__WHAT IS REQUIRED__:
Nothing but an exact copy is wanted: the line with "for visualization purposes." and each line after it in the data below, last line included.

******

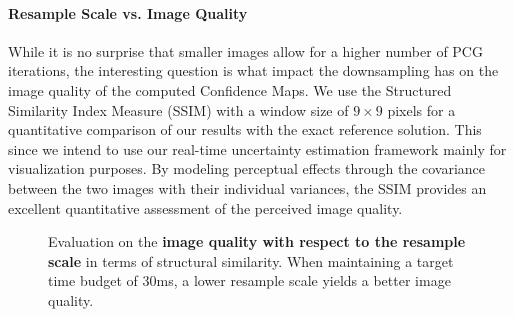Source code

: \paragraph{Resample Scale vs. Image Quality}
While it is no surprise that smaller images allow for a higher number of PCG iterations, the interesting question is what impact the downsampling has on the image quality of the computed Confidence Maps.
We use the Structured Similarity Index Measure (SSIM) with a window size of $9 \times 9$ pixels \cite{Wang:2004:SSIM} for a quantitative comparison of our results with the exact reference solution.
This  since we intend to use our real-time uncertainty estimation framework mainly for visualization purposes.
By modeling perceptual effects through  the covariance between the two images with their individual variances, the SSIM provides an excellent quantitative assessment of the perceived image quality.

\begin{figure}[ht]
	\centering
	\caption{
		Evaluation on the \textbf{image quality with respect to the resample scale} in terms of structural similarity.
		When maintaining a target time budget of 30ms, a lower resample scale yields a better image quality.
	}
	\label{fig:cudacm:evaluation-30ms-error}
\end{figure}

******

__TASK RESPONSE__:
This  since we intend to use our real-time uncertainty estimation framework mainly for visualization purposes.
By modeling perceptual effects through  the covariance between the two images with their individual variances, the SSIM provides an excellent quantitative assessment of the perceived image quality.

\begin{figure}[ht]
	\centering
	\caption{
		Evaluation on the \textbf{image quality with respect to the resample scale} in terms of structural similarity.
		When maintaining a target time budget of 30ms, a lower resample scale yields a better image quality.
	}
	\label{fig:cudacm:evaluation-30ms-error}
\end{figure}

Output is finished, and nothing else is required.